Multivariate Logistic Regression
The factors were extracted from the original variables by principal component factor analyses and rotation of the factor analysis. Logistic regression analysis revealed that retinal neovascularisation in patients with T2DM was independently associated with the duration of diabetes, BUN, smoking and MPV. In contrast, panretinal photocoagulation was independently associated reduced risk of retinal neovascularisation (Table 2).
Table 2. Multivariate logistic regression analysis in the patients with PDR.
| Parameter | P | OR (95% CI) |
| Duration of diabetes | 0.000 | 1.112(1.088-1.136) |
| BUN | 0.000 | 1.277(1.205-1.353) |
| Smoking | 0.000 | 3.967(2.938-5.357) |
| MPV | 0.000 | 2.472(2.019-2.904) |
| Panretinal photocoagulation | 0.000 | 0.983 (0.785-0. 997) |
Association between age of patients with PDR and duration of DM
The proportion of patients aged ≤60 years was particularly high among patients with PDR and a duration of diabetes of ≤10 years. In contrast, the proportion of patients aged >61 years was low among patients with PDR and a duration of diabetes of 11-20 years (Table 3).
Table 3. Association between age of patients with PDR and duration of DM.
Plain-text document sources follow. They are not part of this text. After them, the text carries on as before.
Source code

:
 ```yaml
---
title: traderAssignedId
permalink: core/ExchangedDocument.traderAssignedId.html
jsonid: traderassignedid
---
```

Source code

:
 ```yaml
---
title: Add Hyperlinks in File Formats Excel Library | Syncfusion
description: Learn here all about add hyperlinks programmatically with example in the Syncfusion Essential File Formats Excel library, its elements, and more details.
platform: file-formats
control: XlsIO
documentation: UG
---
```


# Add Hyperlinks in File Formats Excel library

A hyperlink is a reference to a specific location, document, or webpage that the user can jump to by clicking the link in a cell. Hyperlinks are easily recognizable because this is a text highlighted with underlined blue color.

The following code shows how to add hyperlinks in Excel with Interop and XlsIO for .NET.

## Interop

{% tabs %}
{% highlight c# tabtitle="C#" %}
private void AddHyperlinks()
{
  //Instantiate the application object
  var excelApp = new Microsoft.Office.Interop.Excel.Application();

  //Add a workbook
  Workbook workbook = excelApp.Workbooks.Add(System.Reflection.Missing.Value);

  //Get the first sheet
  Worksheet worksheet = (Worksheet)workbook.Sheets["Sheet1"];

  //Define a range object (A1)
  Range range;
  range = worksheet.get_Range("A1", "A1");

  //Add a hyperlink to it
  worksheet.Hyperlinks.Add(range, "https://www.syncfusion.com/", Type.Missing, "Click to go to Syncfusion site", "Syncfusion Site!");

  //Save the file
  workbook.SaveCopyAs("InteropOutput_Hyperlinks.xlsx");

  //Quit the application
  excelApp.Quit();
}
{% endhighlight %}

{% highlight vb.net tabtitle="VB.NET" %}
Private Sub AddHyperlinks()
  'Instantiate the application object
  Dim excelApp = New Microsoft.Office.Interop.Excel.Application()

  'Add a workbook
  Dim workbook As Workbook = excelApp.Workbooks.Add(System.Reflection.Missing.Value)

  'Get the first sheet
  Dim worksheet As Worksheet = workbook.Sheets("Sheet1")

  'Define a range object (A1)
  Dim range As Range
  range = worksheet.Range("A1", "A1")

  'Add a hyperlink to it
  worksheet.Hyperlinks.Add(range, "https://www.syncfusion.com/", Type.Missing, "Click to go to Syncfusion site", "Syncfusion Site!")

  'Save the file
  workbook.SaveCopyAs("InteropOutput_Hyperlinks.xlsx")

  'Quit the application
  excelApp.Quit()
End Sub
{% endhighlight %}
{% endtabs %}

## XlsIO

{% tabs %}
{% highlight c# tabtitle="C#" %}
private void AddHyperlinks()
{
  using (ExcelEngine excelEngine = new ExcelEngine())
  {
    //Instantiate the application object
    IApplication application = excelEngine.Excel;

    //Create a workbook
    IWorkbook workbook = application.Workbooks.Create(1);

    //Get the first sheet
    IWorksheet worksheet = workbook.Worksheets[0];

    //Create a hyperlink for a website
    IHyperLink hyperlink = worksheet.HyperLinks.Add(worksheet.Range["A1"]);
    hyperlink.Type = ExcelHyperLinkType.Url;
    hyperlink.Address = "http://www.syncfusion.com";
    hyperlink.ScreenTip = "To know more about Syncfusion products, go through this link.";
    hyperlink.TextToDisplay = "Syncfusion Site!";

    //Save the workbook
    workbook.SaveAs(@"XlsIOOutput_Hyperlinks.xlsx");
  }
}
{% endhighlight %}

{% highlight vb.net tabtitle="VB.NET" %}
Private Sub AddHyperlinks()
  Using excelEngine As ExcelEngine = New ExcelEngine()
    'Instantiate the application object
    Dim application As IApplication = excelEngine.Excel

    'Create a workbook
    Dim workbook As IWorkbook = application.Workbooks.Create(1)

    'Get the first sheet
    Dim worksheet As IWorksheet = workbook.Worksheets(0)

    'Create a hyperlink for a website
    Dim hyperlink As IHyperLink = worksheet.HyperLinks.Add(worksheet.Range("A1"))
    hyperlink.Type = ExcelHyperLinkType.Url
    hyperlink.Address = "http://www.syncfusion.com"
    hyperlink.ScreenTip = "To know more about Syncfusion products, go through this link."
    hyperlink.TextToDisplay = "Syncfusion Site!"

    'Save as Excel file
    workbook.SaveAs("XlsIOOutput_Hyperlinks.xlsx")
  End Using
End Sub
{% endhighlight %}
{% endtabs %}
| Age (yr) | Duration of DM |
||
| 0-10 yr (n=101) | 11-20 yr (n=97) | 21-30 yr (n=2) | |
| 41-50 | 34.65 (35) | 25.77 (25) | 0.00 (0) |
| 51-60 | 48.51 (49) | 55.67 (54) | 0.00 (0) |
| 61-70 | 14.85 (15) | 15.46 (15) | 0.00 (0) |
| 71-80 | 1.98 (2) | 3.09 (3) | 100.00 (2) |
[%(n)]
DISCUSSION
In the present study, we found that the duration of diabetes (OR=1.112; P=0.000) was independently associated with retinal neovascularization of PDR in northern Chinese Han patients with T2DM. It is consistent with the fact that the duration of diabetes is one of the most important risk factors for the development of diabetic retinopathy[4],[11]-[14]. In addition, DR seemed to develop more rapidly among younger individuals, and over 80% of those aged ≤60 years with a duration of diabetes ≤10 years developed PDR (Table 3). By contrast, among older patients aged >61 years with a duration of diabetes ≤10 years, DR seemed to develop more slowly(Table 3). Thus, the severity of retinal neovascularization of PDR seemed to be associated with the duration of diabetes, the age of the patient and vascular function under the influence of various factors. Therefore, preventing and controlling T2DM including maintaining tight control of hyperglycemia and hypertension might prevent the onset of retinal microvascularization in patients with T2DM.
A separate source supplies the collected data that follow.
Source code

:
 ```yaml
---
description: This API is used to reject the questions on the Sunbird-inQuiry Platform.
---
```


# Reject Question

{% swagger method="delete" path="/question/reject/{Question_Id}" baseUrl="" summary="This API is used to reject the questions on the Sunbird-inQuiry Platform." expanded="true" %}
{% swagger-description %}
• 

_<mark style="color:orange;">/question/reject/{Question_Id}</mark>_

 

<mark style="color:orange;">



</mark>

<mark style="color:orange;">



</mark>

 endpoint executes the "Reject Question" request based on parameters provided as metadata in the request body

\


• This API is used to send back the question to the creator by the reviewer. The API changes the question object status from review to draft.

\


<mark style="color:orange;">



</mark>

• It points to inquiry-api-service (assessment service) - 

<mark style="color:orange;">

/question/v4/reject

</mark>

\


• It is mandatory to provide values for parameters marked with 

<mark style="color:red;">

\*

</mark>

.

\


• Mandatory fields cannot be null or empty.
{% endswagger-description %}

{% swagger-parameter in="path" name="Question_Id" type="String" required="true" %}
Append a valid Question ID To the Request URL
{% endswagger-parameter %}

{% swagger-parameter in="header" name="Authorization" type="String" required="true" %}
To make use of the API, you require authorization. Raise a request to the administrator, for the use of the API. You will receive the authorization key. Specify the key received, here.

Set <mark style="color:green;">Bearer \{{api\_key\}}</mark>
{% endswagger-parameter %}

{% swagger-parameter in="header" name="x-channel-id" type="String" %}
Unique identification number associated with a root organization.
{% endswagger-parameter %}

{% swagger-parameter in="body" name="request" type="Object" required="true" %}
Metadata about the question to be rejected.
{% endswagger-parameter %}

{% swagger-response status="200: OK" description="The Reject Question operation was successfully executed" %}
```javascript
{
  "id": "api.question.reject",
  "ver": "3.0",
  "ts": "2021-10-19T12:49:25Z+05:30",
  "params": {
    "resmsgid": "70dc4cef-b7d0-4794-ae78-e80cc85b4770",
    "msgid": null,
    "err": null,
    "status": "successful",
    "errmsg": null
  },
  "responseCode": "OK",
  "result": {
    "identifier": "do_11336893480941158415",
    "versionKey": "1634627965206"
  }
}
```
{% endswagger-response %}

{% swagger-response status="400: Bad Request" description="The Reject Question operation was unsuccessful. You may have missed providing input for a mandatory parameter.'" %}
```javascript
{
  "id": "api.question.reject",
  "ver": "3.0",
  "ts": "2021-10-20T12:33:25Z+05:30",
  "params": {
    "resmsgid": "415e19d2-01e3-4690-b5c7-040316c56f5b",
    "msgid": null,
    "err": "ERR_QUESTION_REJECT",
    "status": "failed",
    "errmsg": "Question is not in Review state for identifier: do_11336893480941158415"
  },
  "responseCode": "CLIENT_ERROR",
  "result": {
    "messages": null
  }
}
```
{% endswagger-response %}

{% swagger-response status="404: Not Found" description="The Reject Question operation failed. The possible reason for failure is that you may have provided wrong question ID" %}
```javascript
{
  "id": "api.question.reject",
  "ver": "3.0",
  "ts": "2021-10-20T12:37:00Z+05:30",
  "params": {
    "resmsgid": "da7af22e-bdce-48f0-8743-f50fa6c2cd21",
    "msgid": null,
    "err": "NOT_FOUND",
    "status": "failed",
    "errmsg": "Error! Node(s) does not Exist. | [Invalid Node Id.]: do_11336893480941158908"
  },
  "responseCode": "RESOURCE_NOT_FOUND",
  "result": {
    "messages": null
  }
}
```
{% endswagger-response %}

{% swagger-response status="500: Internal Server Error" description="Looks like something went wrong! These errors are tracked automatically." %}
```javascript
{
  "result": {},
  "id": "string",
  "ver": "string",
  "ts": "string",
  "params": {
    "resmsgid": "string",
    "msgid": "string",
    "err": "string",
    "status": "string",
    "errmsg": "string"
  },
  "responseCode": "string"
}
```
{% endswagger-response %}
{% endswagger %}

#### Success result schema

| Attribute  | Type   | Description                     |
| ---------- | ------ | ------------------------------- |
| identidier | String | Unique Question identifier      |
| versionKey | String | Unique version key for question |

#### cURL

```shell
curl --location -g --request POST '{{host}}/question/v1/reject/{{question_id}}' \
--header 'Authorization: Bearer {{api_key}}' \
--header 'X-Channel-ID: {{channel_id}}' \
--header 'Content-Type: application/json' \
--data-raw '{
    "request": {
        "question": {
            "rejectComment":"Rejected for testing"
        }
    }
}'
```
A novel finding from this study was that BUN (OR=1.277; P=0.000) was an independent risk factor related to retinal neovascularization of PDR in northern Chinese Han patients with T2DM. Another study reported that urine albumin was an independent risk factor of DR and the albuminuria level may indicate the degree of DR[4]. Therefore, the data revealed that there might be a link between diabetic microvascular complications and the indicators of vascular hyperpermeability, including elevated urine albumin. Similarly, BUN may reflect the severity of renal dysfunction and indicate the presence of microvascular complications in T2DM. Because diabetic nephropathy and DR were both diabetic microangiopathy, we considered that elevated BUN might be a sign of retinal neovascularization of DR and a predictor of PDR.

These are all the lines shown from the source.